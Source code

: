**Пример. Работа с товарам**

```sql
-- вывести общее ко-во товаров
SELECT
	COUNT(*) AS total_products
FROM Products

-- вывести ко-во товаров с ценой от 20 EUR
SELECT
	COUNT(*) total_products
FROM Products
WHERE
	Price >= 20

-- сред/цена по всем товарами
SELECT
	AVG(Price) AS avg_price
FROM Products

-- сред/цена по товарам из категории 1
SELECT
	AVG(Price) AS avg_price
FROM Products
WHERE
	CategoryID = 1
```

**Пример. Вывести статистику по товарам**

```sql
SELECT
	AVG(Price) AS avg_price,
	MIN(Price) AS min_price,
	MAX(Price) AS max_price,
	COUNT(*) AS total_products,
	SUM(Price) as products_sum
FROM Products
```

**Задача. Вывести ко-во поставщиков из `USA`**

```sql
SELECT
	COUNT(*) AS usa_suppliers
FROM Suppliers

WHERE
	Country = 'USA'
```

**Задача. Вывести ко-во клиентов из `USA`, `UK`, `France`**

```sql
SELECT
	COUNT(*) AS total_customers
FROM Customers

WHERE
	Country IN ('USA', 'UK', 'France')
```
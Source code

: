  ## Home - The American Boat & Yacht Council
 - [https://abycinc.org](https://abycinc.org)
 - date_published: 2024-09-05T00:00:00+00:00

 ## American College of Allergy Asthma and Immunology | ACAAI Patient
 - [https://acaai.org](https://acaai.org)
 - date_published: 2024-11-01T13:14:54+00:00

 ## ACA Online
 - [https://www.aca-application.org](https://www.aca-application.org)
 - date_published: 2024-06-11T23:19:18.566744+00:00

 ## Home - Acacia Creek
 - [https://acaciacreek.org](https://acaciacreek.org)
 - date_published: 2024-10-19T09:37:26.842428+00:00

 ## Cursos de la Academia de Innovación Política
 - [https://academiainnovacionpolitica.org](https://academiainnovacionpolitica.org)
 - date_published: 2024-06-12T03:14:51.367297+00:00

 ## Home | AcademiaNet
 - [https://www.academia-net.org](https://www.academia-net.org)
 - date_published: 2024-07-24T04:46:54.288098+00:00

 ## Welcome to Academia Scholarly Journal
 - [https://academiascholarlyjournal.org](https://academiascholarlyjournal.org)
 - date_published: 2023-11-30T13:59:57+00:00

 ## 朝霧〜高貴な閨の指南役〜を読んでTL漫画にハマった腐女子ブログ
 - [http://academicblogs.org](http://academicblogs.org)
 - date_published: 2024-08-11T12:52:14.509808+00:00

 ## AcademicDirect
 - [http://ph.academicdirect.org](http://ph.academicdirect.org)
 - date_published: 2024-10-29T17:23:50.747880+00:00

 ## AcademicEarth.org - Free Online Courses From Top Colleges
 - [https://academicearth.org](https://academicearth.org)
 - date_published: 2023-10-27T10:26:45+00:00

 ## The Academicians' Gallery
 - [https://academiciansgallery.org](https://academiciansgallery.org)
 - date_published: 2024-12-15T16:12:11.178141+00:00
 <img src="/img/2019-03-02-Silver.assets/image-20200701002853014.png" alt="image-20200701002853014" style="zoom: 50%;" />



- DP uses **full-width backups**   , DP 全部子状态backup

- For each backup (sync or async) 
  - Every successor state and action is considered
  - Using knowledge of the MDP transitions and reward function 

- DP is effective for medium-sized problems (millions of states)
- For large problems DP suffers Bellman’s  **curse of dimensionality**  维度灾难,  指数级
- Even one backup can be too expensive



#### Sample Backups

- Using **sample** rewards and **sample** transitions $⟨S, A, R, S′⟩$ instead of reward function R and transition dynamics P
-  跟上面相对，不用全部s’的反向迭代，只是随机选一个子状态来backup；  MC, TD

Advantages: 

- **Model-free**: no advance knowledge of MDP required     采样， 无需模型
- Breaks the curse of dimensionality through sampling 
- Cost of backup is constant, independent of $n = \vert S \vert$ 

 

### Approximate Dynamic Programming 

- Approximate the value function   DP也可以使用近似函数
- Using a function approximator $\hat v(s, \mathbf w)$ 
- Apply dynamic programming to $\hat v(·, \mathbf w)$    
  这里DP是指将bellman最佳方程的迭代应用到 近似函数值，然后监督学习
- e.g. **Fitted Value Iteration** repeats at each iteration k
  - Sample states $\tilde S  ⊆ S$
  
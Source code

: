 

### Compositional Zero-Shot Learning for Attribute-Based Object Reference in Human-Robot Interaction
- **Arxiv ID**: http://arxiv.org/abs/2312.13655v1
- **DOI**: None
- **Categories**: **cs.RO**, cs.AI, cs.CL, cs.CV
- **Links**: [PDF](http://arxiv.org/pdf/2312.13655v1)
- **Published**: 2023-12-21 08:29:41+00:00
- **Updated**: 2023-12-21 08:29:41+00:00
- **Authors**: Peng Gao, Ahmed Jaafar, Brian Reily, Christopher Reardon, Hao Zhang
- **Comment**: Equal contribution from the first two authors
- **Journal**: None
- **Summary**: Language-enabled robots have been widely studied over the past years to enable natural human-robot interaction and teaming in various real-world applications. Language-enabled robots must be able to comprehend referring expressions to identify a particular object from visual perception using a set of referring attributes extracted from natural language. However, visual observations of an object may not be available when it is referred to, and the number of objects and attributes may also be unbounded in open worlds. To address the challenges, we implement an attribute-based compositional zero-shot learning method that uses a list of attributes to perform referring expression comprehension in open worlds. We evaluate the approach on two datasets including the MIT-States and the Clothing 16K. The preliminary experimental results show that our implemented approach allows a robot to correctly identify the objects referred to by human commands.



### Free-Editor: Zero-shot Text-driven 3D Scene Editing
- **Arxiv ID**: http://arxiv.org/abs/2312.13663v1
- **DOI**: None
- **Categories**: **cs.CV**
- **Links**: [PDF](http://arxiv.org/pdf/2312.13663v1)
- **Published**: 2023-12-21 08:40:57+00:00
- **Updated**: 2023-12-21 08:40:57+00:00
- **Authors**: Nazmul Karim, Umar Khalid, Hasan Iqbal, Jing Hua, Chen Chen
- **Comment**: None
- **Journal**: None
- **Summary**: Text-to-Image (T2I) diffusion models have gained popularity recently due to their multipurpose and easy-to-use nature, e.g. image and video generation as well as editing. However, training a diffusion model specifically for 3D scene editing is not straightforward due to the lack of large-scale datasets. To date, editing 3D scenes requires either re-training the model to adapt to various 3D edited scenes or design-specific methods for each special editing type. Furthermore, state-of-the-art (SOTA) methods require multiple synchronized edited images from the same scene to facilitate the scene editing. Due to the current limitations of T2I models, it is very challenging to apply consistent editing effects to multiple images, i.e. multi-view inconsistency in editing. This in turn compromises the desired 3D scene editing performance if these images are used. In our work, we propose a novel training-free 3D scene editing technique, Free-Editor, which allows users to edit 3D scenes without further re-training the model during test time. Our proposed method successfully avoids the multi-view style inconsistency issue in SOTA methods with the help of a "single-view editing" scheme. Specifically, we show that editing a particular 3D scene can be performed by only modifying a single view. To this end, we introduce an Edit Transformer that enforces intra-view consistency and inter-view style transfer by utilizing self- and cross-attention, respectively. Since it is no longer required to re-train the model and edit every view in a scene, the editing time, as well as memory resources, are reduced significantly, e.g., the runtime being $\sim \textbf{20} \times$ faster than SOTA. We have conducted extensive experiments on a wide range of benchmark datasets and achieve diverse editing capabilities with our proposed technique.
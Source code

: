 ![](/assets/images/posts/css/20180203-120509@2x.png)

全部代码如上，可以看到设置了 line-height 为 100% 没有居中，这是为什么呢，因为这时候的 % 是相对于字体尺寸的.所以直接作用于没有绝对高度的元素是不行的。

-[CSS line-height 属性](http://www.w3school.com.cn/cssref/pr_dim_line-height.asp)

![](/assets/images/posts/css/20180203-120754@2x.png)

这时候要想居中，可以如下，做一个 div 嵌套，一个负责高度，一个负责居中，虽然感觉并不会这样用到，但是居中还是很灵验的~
============================================================
EXERCISE DESCRIPTION -
The records above are to be copied in full, exactly as written.

FINISHED TASK -
Source code

:**Пример. Работа с товарам**

```sql
-- вывести общее ко-во товаров
SELECT
	COUNT(*) AS total_products
FROM Products

-- вывести ко-во товаров с ценой от 20 EUR
SELECT
	COUNT(*) total_products
FROM Products
WHERE
	Price >= 20

-- сред/цена по всем товарами
SELECT
	AVG(Price) AS avg_price
FROM Products

-- сред/цена по товарам из категории 1
SELECT
	AVG(Price) AS avg_price
FROM Products
WHERE
	CategoryID = 1
```

**Пример. Вывести статистику по товарам**

```sql
SELECT
	AVG(Price) AS avg_price,
	MIN(Price) AS min_price,
	MAX(Price) AS max_price,
	COUNT(*) AS total_products,
	SUM(Price) as products_sum
FROM Products
```

**Задача. Вывести ко-во поставщиков из `USA`**

```sql
SELECT
	COUNT(*) AS usa_suppliers
FROM Suppliers

WHERE
	Country = 'USA'
```

**Задача. Вывести ко-во клиентов из `USA`, `UK`, `France`**

```sql
SELECT
	COUNT(*) AS total_customers
FROM Customers

WHERE
	Country IN ('USA', 'UK', 'France')
```
Source code

:  ## Home - The American Boat & Yacht Council
 - [https://abycinc.org](https://abycinc.org)
 - date_published: 2024-09-05T00:00:00+00:00

 ## American College of Allergy Asthma and Immunology | ACAAI Patient
 - [https://acaai.org](https://acaai.org)
 - date_published: 2024-11-01T13:14:54+00:00

 ## ACA Online
 - [https://www.aca-application.org](https://www.aca-application.org)
 - date_published: 2024-06-11T23:19:18.566744+00:00

 ## Home - Acacia Creek
 - [https://acaciacreek.org](https://acaciacreek.org)
 - date_published: 2024-10-19T09:37:26.842428+00:00

 ## Cursos de la Academia de Innovación Política
 - [https://academiainnovacionpolitica.org](https://academiainnovacionpolitica.org)
 - date_published: 2024-06-12T03:14:51.367297+00:00

 ## Home | AcademiaNet
 - [https://www.academia-net.org](https://www.academia-net.org)
 - date_published: 2024-07-24T04:46:54.288098+00:00

 ## Welcome to Academia Scholarly Journal
 - [https://academiascholarlyjournal.org](https://academiascholarlyjournal.org)
 - date_published: 2023-11-30T13:59:57+00:00

 ## 朝霧〜高貴な閨の指南役〜を読んでTL漫画にハマった腐女子ブログ
 - [http://academicblogs.org](http://academicblogs.org)
 - date_published: 2024-08-11T12:52:14.509808+00:00

 ## AcademicDirect
 - [http://ph.academicdirect.org](http://ph.academicdirect.org)
 - date_published: 2024-10-29T17:23:50.747880+00:00

 ## AcademicEarth.org - Free Online Courses From Top Colleges
 - [https://academicearth.org](https://academicearth.org)
 - date_published: 2023-10-27T10:26:45+00:00

 ## The Academicians' Gallery
 - [https://academiciansgallery.org](https://academiciansgallery.org)
 - date_published: 2024-12-15T16:12:11.178141+00:00
 <img src="/img/2019-03-02-Silver.assets/image-20200701002853014.png" alt="image-20200701002853014" style="zoom: 50%;" />



- DP uses **full-width backups**   , DP 全部子状态backup

- For each backup (sync or async) 
  - Every successor state and action is considered
  - Using knowledge of the MDP transitions and reward function 

- DP is effective for medium-sized problems (millions of states)
- For large problems DP suffers Bellman’s  **curse of dimensionality**  维度灾难,  指数级
- Even one backup can be too expensive



#### Sample Backups

- Using **sample** rewards and **sample** transitions $⟨S, A, R, S′⟩$ instead of reward function R and transition dynamics P
-  跟上面相对，不用全部s’的反向迭代，只是随机选一个子状态来backup；  MC, TD

Advantages: 

- **Model-free**: no advance knowledge of MDP required     采样， 无需模型
- Breaks the curse of dimensionality through sampling 
- Cost of backup is constant, independent of $n = \vert S \vert$ 

 

### Approximate Dynamic Programming 

- Approximate the value function   DP也可以使用近似函数
- Using a function approximator $\hat v(s, \mathbf w)$ 
- Apply dynamic programming to $\hat v(·, \mathbf w)$    
  这里DP是指将bellman最佳方程的迭代应用到 近似函数值，然后监督学习
- e.g. **Fitted Value Iteration** repeats at each iteration k
  - Sample states $\tilde S  ⊆ S$
  
Source code

: 

### Compositional Zero-Shot Learning for Attribute-Based Object Reference in Human-Robot Interaction
- **Arxiv ID**: http://arxiv.org/abs/2312.13655v1
- **DOI**: None
- **Categories**: **cs.RO**, cs.AI, cs.CL, cs.CV
- **Links**: [PDF](http://arxiv.org/pdf/2312.13655v1)
- **Published**: 2023-12-21 08:29:41+00:00
- **Updated**: 2023-12-21 08:29:41+00:00
- **Authors**: Peng Gao, Ahmed Jaafar, Brian Reily, Christopher Reardon, Hao Zhang
- **Comment**: Equal contribution from the first two authors
- **Journal**: None
- **Summary**: Language-enabled robots have been widely studied over the past years to enable natural human-robot interaction and teaming in various real-world applications. Language-enabled robots must be able to comprehend referring expressions to identify a particular object from visual perception using a set of referring attributes extracted from natural language. However, visual observations of an object may not be available when it is referred to, and the number of objects and attributes may also be unbounded in open worlds. To address the challenges, we implement an attribute-based compositional zero-shot learning method that uses a list of attributes to perform referring expression comprehension in open worlds. We evaluate the approach on two datasets including the MIT-States and the Clothing 16K. The preliminary experimental results show that our implemented approach allows a robot to correctly identify the objects referred to by human commands.



### Free-Editor: Zero-shot Text-driven 3D Scene Editing
- **Arxiv ID**: http://arxiv.org/abs/2312.13663v1
- **DOI**: None
- **Categories**: **cs.CV**
- **Links**: [PDF](http://arxiv.org/pdf/2312.13663v1)
- **Published**: 2023-12-21 08:40:57+00:00
- **Updated**: 2023-12-21 08:40:57+00:00
- **Authors**: Nazmul Karim, Umar Khalid, Hasan Iqbal, Jing Hua, Chen Chen
- **Comment**: None
- **Journal**: None
- **Summary**: Text-to-Image (T2I) diffusion models have gained popularity recently due to their multipurpose and easy-to-use nature, e.g. image and video generation as well as editing. However, training a diffusion model specifically for 3D scene editing is not straightforward due to the lack of large-scale datasets. To date, editing 3D scenes requires either re-training the model to adapt to various 3D edited scenes or design-specific methods for each special editing type. Furthermore, state-of-the-art (SOTA) methods require multiple synchronized edited images from the same scene to facilitate the scene editing. Due to the current limitations of T2I models, it is very challenging to apply consistent editing effects to multiple images, i.e. multi-view inconsistency in editing. This in turn compromises the desired 3D scene editing performance if these images are used. In our work, we propose a novel training-free 3D scene editing technique, Free-Editor, which allows users to edit 3D scenes without further re-training the model during test time. Our proposed method successfully avoids the multi-view style inconsistency issue in SOTA methods with the help of a "single-view editing" scheme. Specifically, we show that editing a particular 3D scene can be performed by only modifying a single view. To this end, we introduce an Edit Transformer that enforces intra-view consistency and inter-view style transfer by utilizing self- and cross-attention, respectively. Since it is no longer required to re-train the model and edit every view in a scene, the editing time, as well as memory resources, are reduced significantly, e.g., the runtime being $\sim \textbf{20} \times$ faster than SOTA. We have conducted extensive experiments on a wide range of benchmark datasets and achieve diverse editing capabilities with our proposed technique.
Source code

: ![](/assets/images/posts/css/20180203-120509@2x.png)

全部代码如上，可以看到设置了 line-height 为 100% 没有居中，这是为什么呢，因为这时候的 % 是相对于字体尺寸的.所以直接作用于没有绝对高度的元素是不行的。

-[CSS line-height 属性](http://www.w3school.com.cn/cssref/pr_dim_line-height.asp)

![](/assets/images/posts/css/20180203-120754@2x.png)

这时候要想居中，可以如下，做一个 div 嵌套，一个负责高度，一个负责居中，虽然感觉并不会这样用到，但是居中还是很灵验的~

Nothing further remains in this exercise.